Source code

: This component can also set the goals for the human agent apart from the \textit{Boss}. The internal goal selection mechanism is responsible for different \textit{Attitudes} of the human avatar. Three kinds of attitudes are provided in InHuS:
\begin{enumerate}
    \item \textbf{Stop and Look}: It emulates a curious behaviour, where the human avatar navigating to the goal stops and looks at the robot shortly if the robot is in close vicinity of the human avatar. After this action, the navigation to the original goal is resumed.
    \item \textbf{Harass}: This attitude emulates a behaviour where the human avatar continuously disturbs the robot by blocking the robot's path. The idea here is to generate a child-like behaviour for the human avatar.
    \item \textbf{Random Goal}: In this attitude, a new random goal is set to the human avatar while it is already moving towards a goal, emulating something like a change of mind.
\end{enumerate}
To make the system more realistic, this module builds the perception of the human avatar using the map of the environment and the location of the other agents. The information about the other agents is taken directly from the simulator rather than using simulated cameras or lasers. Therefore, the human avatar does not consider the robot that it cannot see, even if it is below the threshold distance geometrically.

━━━━━━━━━━━━━━━━

▶ [YOUR OBJECTIVE] Copy every line of the material, please, keeping it exactly the same.

▶ [EXERCISE OUTPUT]
Source code

: This component can also set the goals for the human agent apart from the \textit{Boss}. The internal goal selection mechanism is responsible for different \textit{Attitudes} of the human avatar. Three kinds of attitudes are provided in InHuS:
\begin{enumerate}
    \item \textbf{Stop and Look}: It emulates a curious behaviour, where the human avatar navigating to the goal stops and looks at the robot shortly if the robot is in close vicinity of the human avatar. After this action, the navigation to the original goal is resumed.
    \item \textbf{Harass}: This attitude emulates a behaviour where the human avatar continuously disturbs the robot by blocking the robot's path. The idea here is to generate a child-like behaviour for the human avatar.
    \item \textbf{Random Goal}: In this attitude, a new random goal is set to the human avatar while it is already moving towards a goal, emulating something like a change of mind.
\end{enumerate}
To make the system more realistic, this module builds the perception of the human avatar using the map of the environment and the location of the other agents. The information about the other agents is taken directly from the simulator rather than using simulated cameras or lasers. Therefore, the human avatar does not consider the robot that it cannot see, even if it is below the threshold distance geometrically.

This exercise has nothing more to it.